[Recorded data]
************

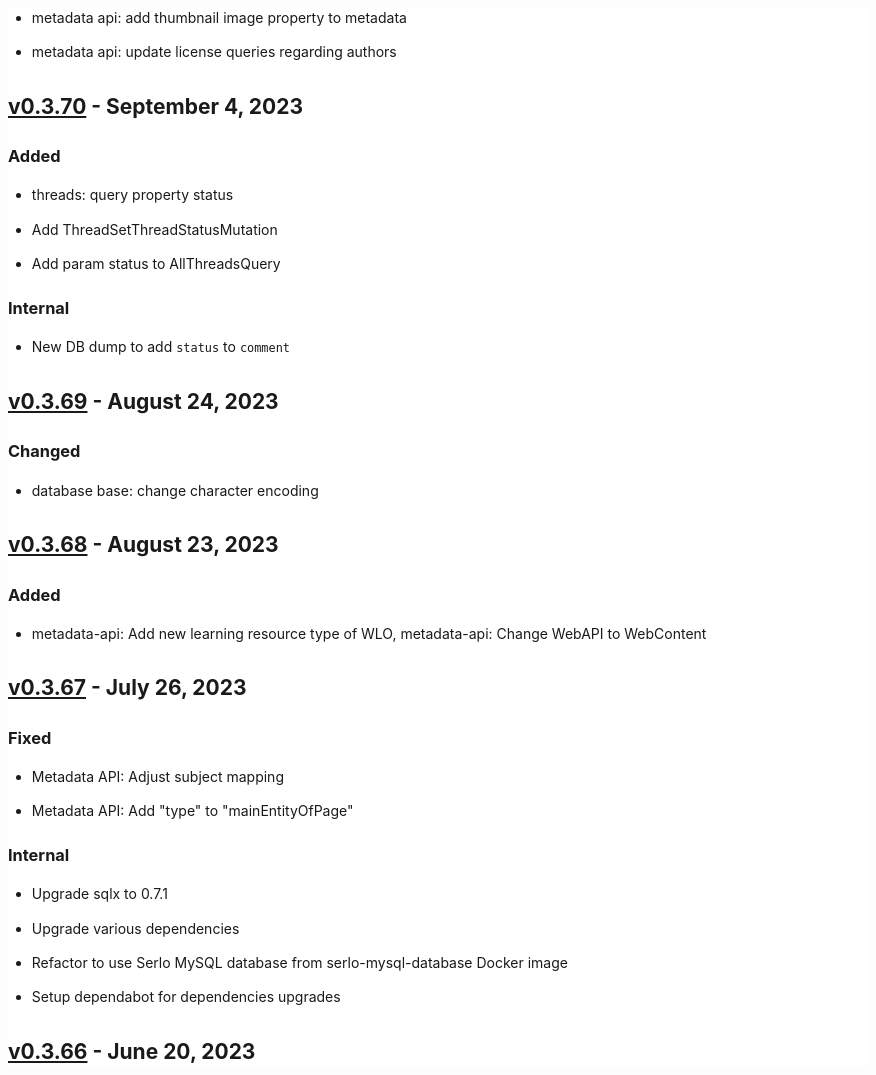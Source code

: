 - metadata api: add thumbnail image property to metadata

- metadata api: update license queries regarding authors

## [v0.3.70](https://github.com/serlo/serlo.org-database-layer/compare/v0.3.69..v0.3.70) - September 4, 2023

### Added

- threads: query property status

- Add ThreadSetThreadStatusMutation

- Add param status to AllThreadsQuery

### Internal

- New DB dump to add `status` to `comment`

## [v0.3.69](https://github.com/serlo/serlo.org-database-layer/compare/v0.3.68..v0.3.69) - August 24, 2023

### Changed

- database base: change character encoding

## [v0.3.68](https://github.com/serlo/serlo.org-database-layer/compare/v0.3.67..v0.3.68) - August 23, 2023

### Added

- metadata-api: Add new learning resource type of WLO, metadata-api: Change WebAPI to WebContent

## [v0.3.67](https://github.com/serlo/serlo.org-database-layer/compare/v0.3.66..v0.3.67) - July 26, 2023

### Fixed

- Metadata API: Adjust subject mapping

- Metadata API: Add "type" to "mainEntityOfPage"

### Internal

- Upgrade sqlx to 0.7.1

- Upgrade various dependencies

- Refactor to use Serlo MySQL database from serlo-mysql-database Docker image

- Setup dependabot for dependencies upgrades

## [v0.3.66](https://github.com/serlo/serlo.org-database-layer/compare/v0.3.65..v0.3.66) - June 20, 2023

************

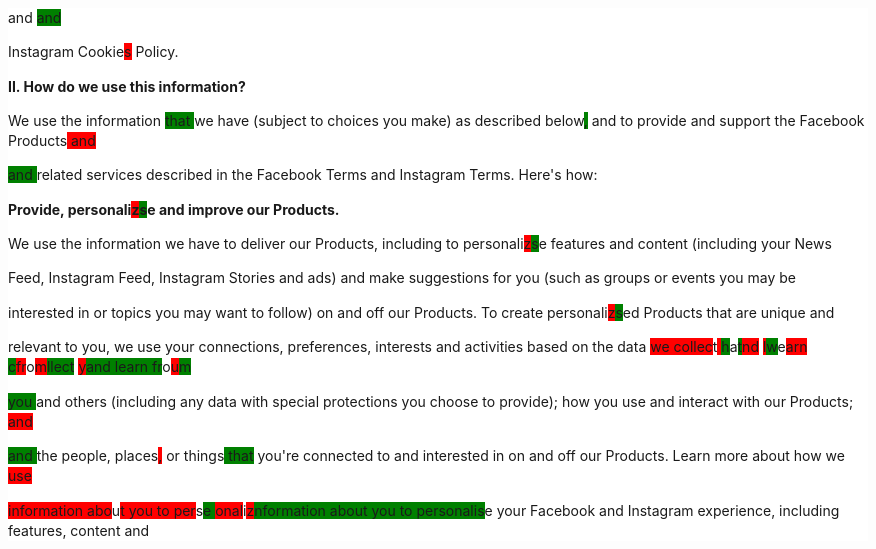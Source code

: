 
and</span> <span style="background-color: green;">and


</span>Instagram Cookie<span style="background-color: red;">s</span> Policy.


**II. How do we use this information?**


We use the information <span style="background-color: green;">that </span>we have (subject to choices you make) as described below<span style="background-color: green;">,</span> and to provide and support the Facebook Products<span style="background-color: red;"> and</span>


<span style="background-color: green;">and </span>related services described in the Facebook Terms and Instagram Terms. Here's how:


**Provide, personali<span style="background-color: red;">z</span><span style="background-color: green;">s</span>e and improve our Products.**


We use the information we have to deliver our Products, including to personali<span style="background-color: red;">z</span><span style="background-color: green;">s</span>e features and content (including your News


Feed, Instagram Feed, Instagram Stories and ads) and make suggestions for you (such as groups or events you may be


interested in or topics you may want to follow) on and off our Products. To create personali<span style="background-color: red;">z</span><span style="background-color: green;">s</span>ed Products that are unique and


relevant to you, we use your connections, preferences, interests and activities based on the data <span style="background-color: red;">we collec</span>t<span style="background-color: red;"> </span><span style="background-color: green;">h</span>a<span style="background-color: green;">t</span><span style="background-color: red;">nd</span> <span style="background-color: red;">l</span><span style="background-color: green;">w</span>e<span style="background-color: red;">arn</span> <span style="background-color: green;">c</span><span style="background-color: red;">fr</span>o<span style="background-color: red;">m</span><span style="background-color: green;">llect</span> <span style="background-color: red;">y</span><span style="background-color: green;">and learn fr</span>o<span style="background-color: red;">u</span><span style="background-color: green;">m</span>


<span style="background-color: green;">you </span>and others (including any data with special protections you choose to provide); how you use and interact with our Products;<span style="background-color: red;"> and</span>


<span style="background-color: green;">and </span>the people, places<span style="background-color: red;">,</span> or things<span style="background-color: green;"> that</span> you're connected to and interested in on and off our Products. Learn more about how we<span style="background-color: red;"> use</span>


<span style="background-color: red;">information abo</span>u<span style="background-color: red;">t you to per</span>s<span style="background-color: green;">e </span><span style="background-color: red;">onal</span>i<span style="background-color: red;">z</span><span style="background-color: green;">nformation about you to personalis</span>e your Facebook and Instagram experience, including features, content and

************

#### Task statement:
Please output exactly the lines between the one holding "September 4, 2023" and the one holding "June 20, 2023" in the records above, inclusive, and nothing more.

#### Answer area:
## [v0.3.70](https://github.com/serlo/serlo.org-database-layer/compare/v0.3.69..v0.3.70) - September 4, 2023

### Added

- threads: query property status

- Add ThreadSetThreadStatusMutation

- Add param status to AllThreadsQuery

### Internal

- New DB dump to add `status` to `comment`

## [v0.3.69](https://github.com/serlo/serlo.org-database-layer/compare/v0.3.68..v0.3.69) - August 24, 2023

### Changed

- database base: change character encoding

## [v0.3.68](https://github.com/serlo/serlo.org-database-layer/compare/v0.3.67..v0.3.68) - August 23, 2023

### Added

- metadata-api: Add new learning resource type of WLO, metadata-api: Change WebAPI to WebContent

## [v0.3.67](https://github.com/serlo/serlo.org-database-layer/compare/v0.3.66..v0.3.67) - July 26, 2023

### Fixed

- Metadata API: Adjust subject mapping

- Metadata API: Add "type" to "mainEntityOfPage"

### Internal

- Upgrade sqlx to 0.7.1

- Upgrade various dependencies

- Refactor to use Serlo MySQL database from serlo-mysql-database Docker image

- Setup dependabot for dependencies upgrades

## [v0.3.66](https://github.com/serlo/serlo.org-database-layer/compare/v0.3.65..v0.3.66) - June 20, 2023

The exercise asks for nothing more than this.